Answer: Alcoholics Anonymous (AA) was founded in 1935 by Bill Wilson and Dr. Bob Smith of Akron, Ohio. Wilson and Smith developed AA’s Twelve Step Program of spiritual and character development, which they believed was the key to breaking the bondage to alcohol. Several of the Twelve Steps refer to God or a “higher Power” whose assistance is sought in order to free oneself from alcohol addiction. Also, the wording of many of the Steps is reminiscent of biblical principles. So, in this sense, the tenets of Alcoholics Anonymous do compare with the Bible.

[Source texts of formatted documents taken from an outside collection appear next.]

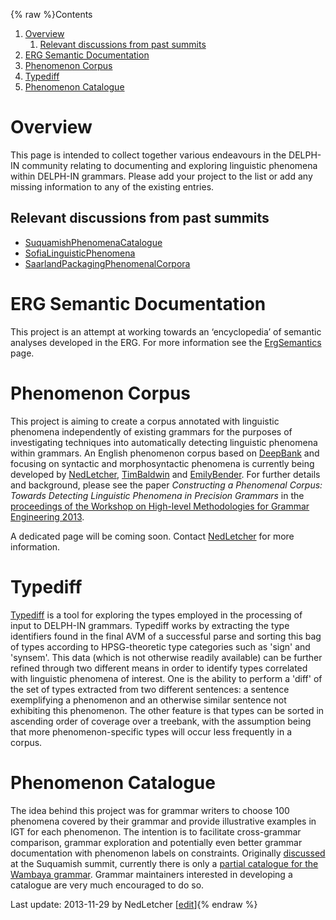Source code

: {% raw %}Contents

1. [Overview](../PhenomenaTop#Overview)
   1. [Relevant discussions from past
summits](../PhenomenaTop#Relevant_discussions_from_past_summits)
2. [ERG Semantic Documentation](../PhenomenaTop#ERG_Semantic_Documentation)
3. [Phenomenon Corpus](../PhenomenaTop#Phenomenon_Corpus)
4. [Typediff](../PhenomenaTop#Typediff)
5. [Phenomenon Catalogue](../PhenomenaTop#Phenomenon_Catalogue)

# Overview

This page is intended to collect together various endeavours in the
DELPH-IN community relating to documenting and exploring linguistic
phenomena within DELPH-IN grammars. Please add your project to the list
or add any missing information to any of the existing entries.

## Relevant discussions from past summits

- [SuquamishPhenomenaCatalogue](https://blog.inductorsoftware.com/docsproto/summits/SuquamishPhenomenaCatalogue)
- [SofiaLinguisticPhenomena](https://blog.inductorsoftware.com/docsproto/summits/SofiaLinguisticPhenomena)
- [SaarlandPackagingPhenomenalCorpora](https://blog.inductorsoftware.com/docsproto/summits/SaarlandPackagingPhenomenalCorpora)

# ERG Semantic Documentation

This project is an attempt at working towards an ‘encyclopedia’ of
semantic analyses developed in the ERG. For more information see the
[ErgSemantics](https://blog.inductorsoftware.com/docsproto/erg/ErgSemantics) page.

# Phenomenon Corpus

This project is aiming to create a corpus annotated with linguistic
phenomena independently of existing grammars for the purposes of
investigating techniques into automatically detecting linguistic
phenomena within grammars. An English phenomenon corpus based on
[DeepBank](https://blog.inductorsoftware.com/docsproto/home/DeepBank) and focusing on syntactic and morphosyntactic
phenomena is currently being developed by [NedLetcher](https://blog.inductorsoftware.com/docsproto/summits/NedLetcher),
[TimBaldwin](https://blog.inductorsoftware.com/docsproto/summits/TimBaldwin) and [EmilyBender](https://blog.inductorsoftware.com/docsproto/summits/EmilyBender). For further
details and background, please see the paper *Constructing a Phenomenal
Corpus: Towards Detecting Linguistic Phenomena in Precision Grammars* in
the [proceedings of the Workshop on High-level Methodologies for Grammar
Engineering
2013](https://www.univ-orleans.fr/lifo/evenements/HMGE13/proceedings_HMGE13.pdf).

A dedicated page will be coming soon. Contact [NedLetcher](https://blog.inductorsoftware.com/docsproto/summits/NedLetcher)
for more information.

# Typediff

[Typediff](../TypediffTop) is a tool for exploring the types employed in
the processing of input to DELPH-IN grammars. Typediff works by
extracting the type identifiers found in the final AVM of a successful
parse and sorting this bag of types according to HPSG-theoretic type
categories such as 'sign' and 'synsem'. This data (which is not
otherwise readily available) can be further refined through two
different means in order to identify types correlated with linguistic
phenomena of interest. One is the ability to perform a 'diff' of the set
of types extracted from two different sentences: a sentence exemplifying
a phenomenon and an otherwise similar sentence not exhibiting this
phenomenon. The other feature is that types can be sorted in ascending
order of coverage over a treebank, with the assumption being that more
phenomenon-specific types will occur less frequently in a corpus.

# Phenomenon Catalogue

The idea behind this project was for grammar writers to choose 100
phenomena covered by their grammar and provide illustrative examples in
IGT for each phenomenon. The intention is to facilitate cross-grammar
comparison, grammar exploration and potentially even better grammar
documentation with phenomenon labels on constraints. Originally
[discussed](https://blog.inductorsoftware.com/docsproto/summits/SuquamishPhenomenaCatalogue) at the Suquamish summit,
currently there is only a [partial catalogue for the Wambaya
grammar](https://blog.inductorsoftware.com/docsproto/summits/WambayaPhenomenaCatalogue). Grammar maintainers interested in
developing a catalogue are very much encouraged to do so.

Last update: 2013-11-29 by NedLetcher [[edit](https://github.com/delph-in/docs/wiki/PhenomenaTop/_edit)]{% endraw %}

However, there are significant differences in the Steps to recovery from alcohol addiction and the biblical “steps” to recovery from the nature that is the root cause of all sinful behavior, including alcoholism. First, the concept of God in AA is not the biblical teaching of Yahweh, the one true God, Creator, and Redeemer. God, according to Alcoholics Anonymous, is “a Power greater than ourselves” (Step 2), but “God” is whatever the alcoholic “understands Him to be” (Steps 3 and 11). This could just as easily refer to a mystical experience, the Hindu god Vishnu, the Muslim god Allah, the god of self, or any number of other false gods that have no power to save or change lives.

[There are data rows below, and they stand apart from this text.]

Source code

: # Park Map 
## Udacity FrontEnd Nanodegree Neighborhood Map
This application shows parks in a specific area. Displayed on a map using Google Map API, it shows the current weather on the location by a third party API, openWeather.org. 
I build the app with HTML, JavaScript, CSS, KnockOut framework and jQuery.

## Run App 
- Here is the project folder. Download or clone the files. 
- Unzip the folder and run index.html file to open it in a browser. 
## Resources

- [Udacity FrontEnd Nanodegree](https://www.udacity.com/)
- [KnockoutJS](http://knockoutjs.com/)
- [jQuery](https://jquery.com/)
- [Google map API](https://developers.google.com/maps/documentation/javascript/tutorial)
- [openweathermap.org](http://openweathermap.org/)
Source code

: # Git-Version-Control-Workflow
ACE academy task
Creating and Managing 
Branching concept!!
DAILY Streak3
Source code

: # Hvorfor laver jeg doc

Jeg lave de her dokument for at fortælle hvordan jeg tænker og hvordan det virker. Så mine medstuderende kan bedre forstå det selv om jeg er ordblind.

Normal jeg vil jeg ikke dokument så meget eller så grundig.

Furthermore, while the behaviors required of the alcoholic are also reminiscent of coming to God by faith through Christ, they fall far short of actually being in line with biblical truths. Confession (Steps 1, 5, 8, 9) is not of sin and the need for a Savior (Romans 3:10-18; 5:8), but rather a recognition of having done harm to the alcoholic himself and to others. God, as the alcoholic understands him/her, is asked to remove “defects of character” (Step 6) and “shortcomings” (Step 7). The Bible is clear that sin is not simply a shortcoming or character defect, but a fatal wound which is only cured by the blood of Christ shed on our behalf (Ephesians 2:1-5).
Step 11 encourages alcoholics to seek “through prayer and meditation to improve our conscious contact with God as we understood Him.” Praying to, or meditating on, any god other than the true God of the Bible through Christ, the Mediator, is of no spiritual value. The “spiritual awakening” referred to in Step 12 does not lead to true spiritual life, except for those who have come to Christ by faith. Even if the alcoholic sobers up and remains so throughout his/her lifetime, only faith in Christ for salvation from sin will ensure an eternity of peace and glory in heaven.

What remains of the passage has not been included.